## Assignment
Leaving out the images, please output every entry exactly as it appears.

## Source data
=== Section Start ===

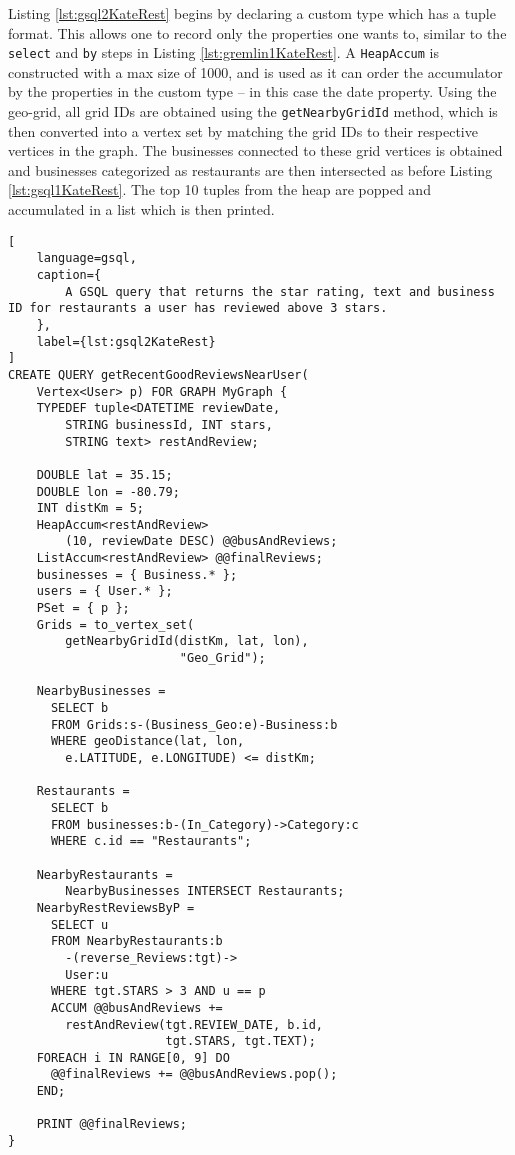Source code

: Listing \ref{lst:gsql2KateRest} begins by declaring a custom type which has a tuple format. This allows one to record only the properties one wants to, similar to the \texttt{select} and \texttt{by} steps in Listing \ref{lst:gremlin1KateRest}. A \texttt{HeapAccum} is constructed with a max size of 1000, and is used as it can order the accumulator by the properties in the custom type -- in this case the date property. Using the geo-grid, all grid IDs are obtained using the \texttt{getNearbyGridId} method, which is then converted into a vertex set by matching the grid IDs to their respective vertices in the graph. The businesses connected to these grid vertices is obtained and businesses categorized as restaurants are then intersected as before Listing \ref{lst:gsql1KateRest}. The top 10 tuples from the heap are popped and accumulated in a list which is then printed.

\begin{lstlisting}[
    language=gsql,
    caption={
        A GSQL query that returns the star rating, text and business ID for restaurants a user has reviewed above 3 stars.
    },
    label={lst:gsql2KateRest}
]
CREATE QUERY getRecentGoodReviewsNearUser(
    Vertex<User> p) FOR GRAPH MyGraph {
    TYPEDEF tuple<DATETIME reviewDate,
        STRING businessId, INT stars,
        STRING text> restAndReview;
	
    DOUBLE lat = 35.15;
    DOUBLE lon = -80.79;
    INT distKm = 5;
    HeapAccum<restAndReview>
        (10, reviewDate DESC) @@busAndReviews;
    ListAccum<restAndReview> @@finalReviews;
    businesses = { Business.* };
    users = { User.* };
    PSet = { p };
    Grids = to_vertex_set(
        getNearbyGridId(distKm, lat, lon),
                        "Geo_Grid");
	
	NearbyBusinesses =
	  SELECT b
	  FROM Grids:s-(Business_Geo:e)-Business:b 
	  WHERE geoDistance(lat, lon,
	    e.LATITUDE, e.LONGITUDE) <= distKm;
	
	Restaurants =
	  SELECT b
	  FROM businesses:b-(In_Category)->Category:c
	  WHERE c.id == "Restaurants";
	
	NearbyRestaurants =
	    NearbyBusinesses INTERSECT Restaurants;
	NearbyRestReviewsByP =
	  SELECT u
	  FROM NearbyRestaurants:b
	    -(reverse_Reviews:tgt)->
	    User:u
	  WHERE tgt.STARS > 3 AND u == p
	  ACCUM @@busAndReviews +=
	    restAndReview(tgt.REVIEW_DATE, b.id,
	                  tgt.STARS, tgt.TEXT);
	FOREACH i IN RANGE[0, 9] DO
	  @@finalReviews += @@busAndReviews.pop();
	END;
	
	PRINT @@finalReviews;
}
\end{lstlisting}

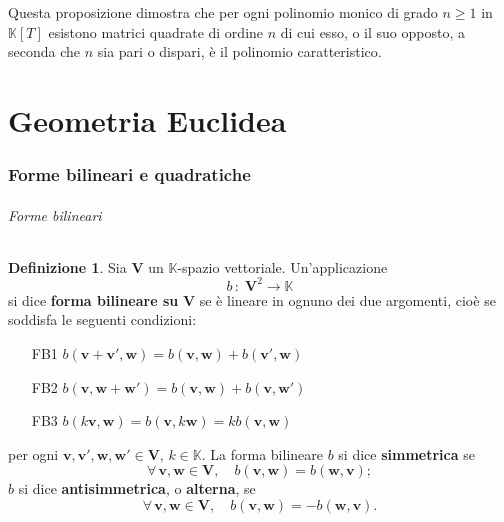 \documentclass{article}
\theoremstyle{plain}
\theoremstyle{definition}
\newtheorem{defn}{Definizione}[section]
\theoremstyle{remark}
\begin{document}
Questa proposizione dimostra che per ogni polinomio monico di grado $n \geq 1$ in $\mathbb{K}[T]$ esistono 
matrici quadrate di ordine $n$ di cui esso, o il suo opposto, a seconda che $n$ sia pari o dispari, è il 
polinomio caratteristico.

\vspace{50pt}
\part{Geometria Euclidea}
\vspace{50pt}

\section{Forme bilineari e quadratiche}
\vspace{20pt}

\paragraph{Forme bilineari}
\begin{bxthm}
\begin{defn}
Sia \( \mathbf{V} \) un \( \mathbb{K} \)-spazio vettoriale. Un'applicazione
\[
b \,:\; \mathbf{V}^2 \rightarrow \mathbb{K}
\]
si dice \textbf{forma bilineare su} \( \mathbf{V} \) se è lineare in ognuno dei due argomenti, cioè se soddisfa 
le seguenti condizioni:
\begin{itemize}
    \item[FB1] \( b(\mathbf{v} + \mathbf{v}', \mathbf{w}) = b(\mathbf{v}, \mathbf{w}) + b(\mathbf{v}', \mathbf{w}) \)
    \item[FB2] \( b(\mathbf{v}, \mathbf{w} + \mathbf{w}') = b(\mathbf{v}, \mathbf{w}) + b(\mathbf{v}, \mathbf{w}') \)
    \item[FB3] \( b(k\mathbf{v}, \mathbf{w}) = b(\mathbf{v}, k\mathbf{w}) = kb(\mathbf{v}, \mathbf{w}) \)
\end{itemize}
per ogni \( \mathbf{v}, \mathbf{v}', \mathbf{w}, \mathbf{w}' \in \mathbf{V},\, k \in \mathbb{K} \).
La forma bilineare \( b \) si dice \textbf{simmetrica} se
\[
\forall\,\mathbf{v}, \mathbf{w} \in \mathbf{V},\quad b(\mathbf{v}, \mathbf{w}) = b(\mathbf{w}, \mathbf{v}) ;
\]
\( b \) si dice \textbf{antisimmetrica}, o \textbf{alterna}, se
\[
\forall\,\mathbf{v}, \mathbf{w} \in \mathbf{V},\quad b(\mathbf{v}, \mathbf{w}) = -b(\mathbf{w}, \mathbf{v}) .
\]
\end{defn}
\end{bxthm}
\end{document}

=== Section End ===

## Solved exercise
Source code

: Listing \ref{lst:gsql2KateRest} begins by declaring a custom type which has a tuple format. This allows one to record only the properties one wants to, similar to the \texttt{select} and \texttt{by} steps in Listing \ref{lst:gremlin1KateRest}. A \texttt{HeapAccum} is constructed with a max size of 1000, and is used as it can order the accumulator by the properties in the custom type -- in this case the date property. Using the geo-grid, all grid IDs are obtained using the \texttt{getNearbyGridId} method, which is then converted into a vertex set by matching the grid IDs to their respective vertices in the graph. The businesses connected to these grid vertices is obtained and businesses categorized as restaurants are then intersected as before Listing \ref{lst:gsql1KateRest}. The top 10 tuples from the heap are popped and accumulated in a list which is then printed.

\begin{lstlisting}[
    language=gsql,
    caption={
        A GSQL query that returns the star rating, text and business ID for restaurants a user has reviewed above 3 stars.
    },
    label={lst:gsql2KateRest}
]
CREATE QUERY getRecentGoodReviewsNearUser(
    Vertex<User> p) FOR GRAPH MyGraph {
    TYPEDEF tuple<DATETIME reviewDate,
        STRING businessId, INT stars,
        STRING text> restAndReview;
	
    DOUBLE lat = 35.15;
    DOUBLE lon = -80.79;
    INT distKm = 5;
    HeapAccum<restAndReview>
        (10, reviewDate DESC) @@busAndReviews;
    ListAccum<restAndReview> @@finalReviews;
    businesses = { Business.* };
    users = { User.* };
    PSet = { p };
    Grids = to_vertex_set(
        getNearbyGridId(distKm, lat, lon),
                        "Geo_Grid");
	
	NearbyBusinesses =
	  SELECT b
	  FROM Grids:s-(Business_Geo:e)-Business:b 
	  WHERE geoDistance(lat, lon,
	    e.LATITUDE, e.LONGITUDE) <= distKm;
	
	Restaurants =
	  SELECT b
	  FROM businesses:b-(In_Category)->Category:c
	  WHERE c.id == "Restaurants";
	
	NearbyRestaurants =
	    NearbyBusinesses INTERSECT Restaurants;
	NearbyRestReviewsByP =
	  SELECT u
	  FROM NearbyRestaurants:b
	    -(reverse_Reviews:tgt)->
	    User:u
	  WHERE tgt.STARS > 3 AND u == p
	  ACCUM @@busAndReviews +=
	    restAndReview(tgt.REVIEW_DATE, b.id,
	                  tgt.STARS, tgt.TEXT);
	FOREACH i IN RANGE[0, 9] DO
	  @@finalReviews += @@busAndReviews.pop();
	END;
	
	PRINT @@finalReviews;
}
\end{lstlisting}

 \documentclass{article}
\theoremstyle{plain}
\theoremstyle{definition}
\newtheorem{defn}{Definizione}[section]
\theoremstyle{remark}
\begin{document}
Questa proposizione dimostra che per ogni polinomio monico di grado $n \geq 1$ in $\mathbb{K}[T]$ esistono 
matrici quadrate di ordine $n$ di cui esso, o il suo opposto, a seconda che $n$ sia pari o dispari, è il 
polinomio caratteristico.

\vspace{50pt}
\part{Geometria Euclidea}
\vspace{50pt}

\section{Forme bilineari e quadratiche}
\vspace{20pt}

\paragraph{Forme bilineari}
\begin{bxthm}
\begin{defn}
Sia \( \mathbf{V} \) un \( \mathbb{K} \)-spazio vettoriale. Un'applicazione
\[
b \,:\; \mathbf{V}^2 \rightarrow \mathbb{K}
\]
si dice \textbf{forma bilineare su} \( \mathbf{V} \) se è lineare in ognuno dei due argomenti, cioè se soddisfa 
le seguenti condizioni:
\begin{itemize}
    \item[FB1] \( b(\mathbf{v} + \mathbf{v}', \mathbf{w}) = b(\mathbf{v}, \mathbf{w}) + b(\mathbf{v}', \mathbf{w}) \)
    \item[FB2] \( b(\mathbf{v}, \mathbf{w} + \mathbf{w}') = b(\mathbf{v}, \mathbf{w}) + b(\mathbf{v}, \mathbf{w}') \)
    \item[FB3] \( b(k\mathbf{v}, \mathbf{w}) = b(\mathbf{v}, k\mathbf{w}) = kb(\mathbf{v}, \mathbf{w}) \)
\end{itemize}
per ogni \( \mathbf{v}, \mathbf{v}', \mathbf{w}, \mathbf{w}' \in \mathbf{V},\, k \in \mathbb{K} \).
La forma bilineare \( b \) si dice \textbf{simmetrica} se
\[
\forall\,\mathbf{v}, \mathbf{w} \in \mathbf{V},\quad b(\mathbf{v}, \mathbf{w}) = b(\mathbf{w}, \mathbf{v}) ;
\]
\( b \) si dice \textbf{antisimmetrica}, o \textbf{alterna}, se
\[
\forall\,\mathbf{v}, \mathbf{w} \in \mathbf{V},\quad b(\mathbf{v}, \mathbf{w}) = -b(\mathbf{w}, \mathbf{v}) .
\]
\end{defn}
\end{bxthm}
\end{document}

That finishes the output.